Odeon Cinema, Bridgwater.

Odeon Cinema

Penel Orlieu and Mount Street,

Bridgwater, TA6 3PH


Owners: Odeon Theatres (Bridgwater) Ltd~ Oscar Deutsch.

Architect: Thomas Cecil Howitt.

Seating Capacity: 1525.

Date opened: Monday 13th July 1936.

First film shown: “The Amateur Gentleman” starring Douglas Fairbanks Jr and Elissa Landi.

Also operated as a cinema by:  Rank Theatres, Classic Cinemas, Scott Cinemas.

Date closed: Thursday 29thSeptember 2022.

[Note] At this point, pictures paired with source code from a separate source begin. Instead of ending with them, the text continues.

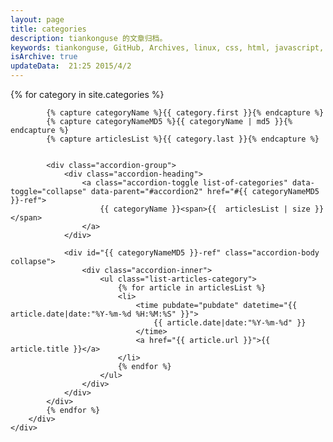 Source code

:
```yaml
---
layout: page
title: categories
description: tiankonguse 的文章归档。
keywords: tiankonguse, GitHub, Archives, linux, css, html, javascript, python, Jekyll, plugins, php, 大数据, 分布式, 机器学习, acm, 算法
isArchive: true
updateData:  21:25 2015/4/2
---
```


<div class="row-fluid">
    <div class="span8 offset2">
        <div class="accordion" id="accordion2">
            {% for category in site.categories %}
            
            {% capture categoryName %}{{ category.first }}{% endcapture %}
            {% capture categoryNameMD5 %}{{ categoryName | md5 }}{% endcapture %}
            {% capture articlesList %}{{ category.last }}{% endcapture %}
            

            <div class="accordion-group">
                <div class="accordion-heading">
                    <a class="accordion-toggle list-of-categories" data-toggle="collapse" data-parent="#accordion2" href="#{{ categoryNameMD5 }}-ref">
                        {{ categoryName }}<span>{{  articlesList | size }}</span>
                    </a>
                </div>
                
                <div id="{{ categoryNameMD5 }}-ref" class="accordion-body collapse">
                    <div class="accordion-inner">
                        <ul class="list-articles-category">
                            {% for article in articlesList %} 
                            <li>
                                <time pubdate="pubdate" datetime="{{ article.date|date:"%Y-%m-%d %H:%M:%S" }}">
                                    {{ article.date|date:"%Y-%m-%d" }}
                                </time>
                                <a href="{{ article.url }}">{{ article.title }}</a>
                            </li>
                            {% endfor %}
                        </ul>
                    </div>
                </div>
            </div>
            {% endfor %}
        </div>
    </div>
</div>


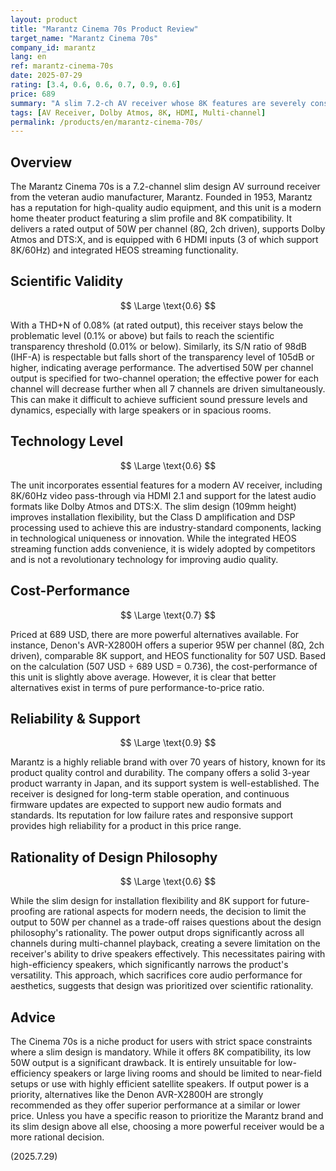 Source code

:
 ```yaml
---
layout: product
title: "Marantz Cinema 70s Product Review"
target_name: "Marantz Cinema 70s"
company_id: marantz
lang: en
ref: marantz-cinema-70s
date: 2025-07-29
rating: [3.4, 0.6, 0.6, 0.7, 0.9, 0.6]
price: 689
summary: "A slim 7.2-ch AV receiver whose 8K features are severely constrained by its low 50W output."
tags: [AV Receiver, Dolby Atmos, 8K, HDMI, Multi-channel]
permalink: /products/en/marantz-cinema-70s/
---
```


## Overview

The Marantz Cinema 70s is a 7.2-channel slim design AV surround receiver from the veteran audio manufacturer, Marantz. Founded in 1953, Marantz has a reputation for high-quality audio equipment, and this unit is a modern home theater product featuring a slim profile and 8K compatibility. It delivers a rated output of 50W per channel (8Ω, 2ch driven), supports Dolby Atmos and DTS:X, and is equipped with 6 HDMI inputs (3 of which support 8K/60Hz) and integrated HEOS streaming functionality.

## Scientific Validity

$$ \Large \text{0.6} $$

With a THD+N of 0.08% (at rated output), this receiver stays below the problematic level (0.1% or above) but fails to reach the scientific transparency threshold (0.01% or below). Similarly, its S/N ratio of 98dB (IHF-A) is respectable but falls short of the transparency level of 105dB or higher, indicating average performance. The advertised 50W per channel output is specified for two-channel operation; the effective power for each channel will decrease further when all 7 channels are driven simultaneously. This can make it difficult to achieve sufficient sound pressure levels and dynamics, especially with large speakers or in spacious rooms.

## Technology Level

$$ \Large \text{0.6} $$

The unit incorporates essential features for a modern AV receiver, including 8K/60Hz video pass-through via HDMI 2.1 and support for the latest audio formats like Dolby Atmos and DTS:X. The slim design (109mm height) improves installation flexibility, but the Class D amplification and DSP processing used to achieve this are industry-standard components, lacking in technological uniqueness or innovation. While the integrated HEOS streaming function adds convenience, it is widely adopted by competitors and is not a revolutionary technology for improving audio quality.

## Cost-Performance

$$ \Large \text{0.7} $$

Priced at 689 USD, there are more powerful alternatives available. For instance, Denon's AVR-X2800H offers a superior 95W per channel (8Ω, 2ch driven), comparable 8K support, and HEOS functionality for 507 USD. Based on the calculation (507 USD ÷ 689 USD = 0.736), the cost-performance of this unit is slightly above average. However, it is clear that better alternatives exist in terms of pure performance-to-price ratio.

## Reliability & Support

$$ \Large \text{0.9} $$

Marantz is a highly reliable brand with over 70 years of history, known for its product quality control and durability. The company offers a solid 3-year product warranty in Japan, and its support system is well-established. The receiver is designed for long-term stable operation, and continuous firmware updates are expected to support new audio formats and standards. Its reputation for low failure rates and responsive support provides high reliability for a product in this price range.

## Rationality of Design Philosophy

$$ \Large \text{0.6} $$

While the slim design for installation flexibility and 8K support for future-proofing are rational aspects for modern needs, the decision to limit the output to 50W per channel as a trade-off raises questions about the design philosophy's rationality. The power output drops significantly across all channels during multi-channel playback, creating a severe limitation on the receiver's ability to drive speakers effectively. This necessitates pairing with high-efficiency speakers, which significantly narrows the product's versatility. This approach, which sacrifices core audio performance for aesthetics, suggests that design was prioritized over scientific rationality.

## Advice

The Cinema 70s is a niche product for users with strict space constraints where a slim design is mandatory. While it offers 8K compatibility, its low 50W output is a significant drawback. It is entirely unsuitable for low-efficiency speakers or large living rooms and should be limited to near-field setups or use with highly efficient satellite speakers. If output power is a priority, alternatives like the Denon AVR-X2800H are strongly recommended as they offer superior performance at a similar or lower price. Unless you have a specific reason to prioritize the Marantz brand and its slim design above all else, choosing a more powerful receiver would be a more rational decision.

(2025.7.29)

Present Condition:  Empty/Extant.



Odeon Theatres (Bridgwater) Ltd had a secured a site on Penel Orlieu, Bridgwater. The chairman, Oscar Deutsch, was now at his busiest opening Odeon cinemas at an incredible rate. He had a stable of preferred architects; such as Thomas Cecil Howitt who he had previously been engaged to design Odeon cinemas at Weston-super-Mare and Clacton. Oscar Deutsch instructed him to draw up plans for this modestly sized building. A similar template for the exterior was used at his previous Odeon cinemas featuring a square tower, topped with a projecting flat slab roof supported by twelve squat tubular pillars. The corners of the tower at Bridgwater were chamfered.  This cinema was the fourth of Howitt’s designs to use the slab tower feature.

Thomas Cecil Howitt

The front elevation façade on Penel Orlieu featured a prominent row of five shops with living accommodation above that were positioned to the left of the tower. A parapet that was relieved with narrow horizontal bands of scarlet-red faience ascended in steps towards the tower. A shallow canopy extended the width of the façade over the bays of shops, extending and blending into a convex canopy that gave cover to the stepped entrance that led into the main entrance lobby. The main entrance was placed at the base of the tower on the far right of the front elevation, which, together with the complete tower, was faced with cream faience tiles at the upper levels. There was a sharp contrast of ‘Vitolite’ high gloss black panels cladding on the walls at street level.  At night neon lighting placed in line with the red faience bands and around the ‘Odeon’ sign helped to lift this rather bland frontage. A free car park for patrons use was located on the Mount Street side of the building.

The main entrance hall.

Customers entered into the long and narrow single storey entrance hall that had textured walls and a ceiling that was bordered with a deep cove and illuminated by concealed lighting that was placed within a slim decorative pelmet that was placed at the base of the coving.

The reception foyer.

A set of steps led to the main foyer that was decorated in a similar theme with an attractive Art Deco stained glass window.  Originally tall pedestals topped with an Art Nouveau dishes were placed centrally in both foyers.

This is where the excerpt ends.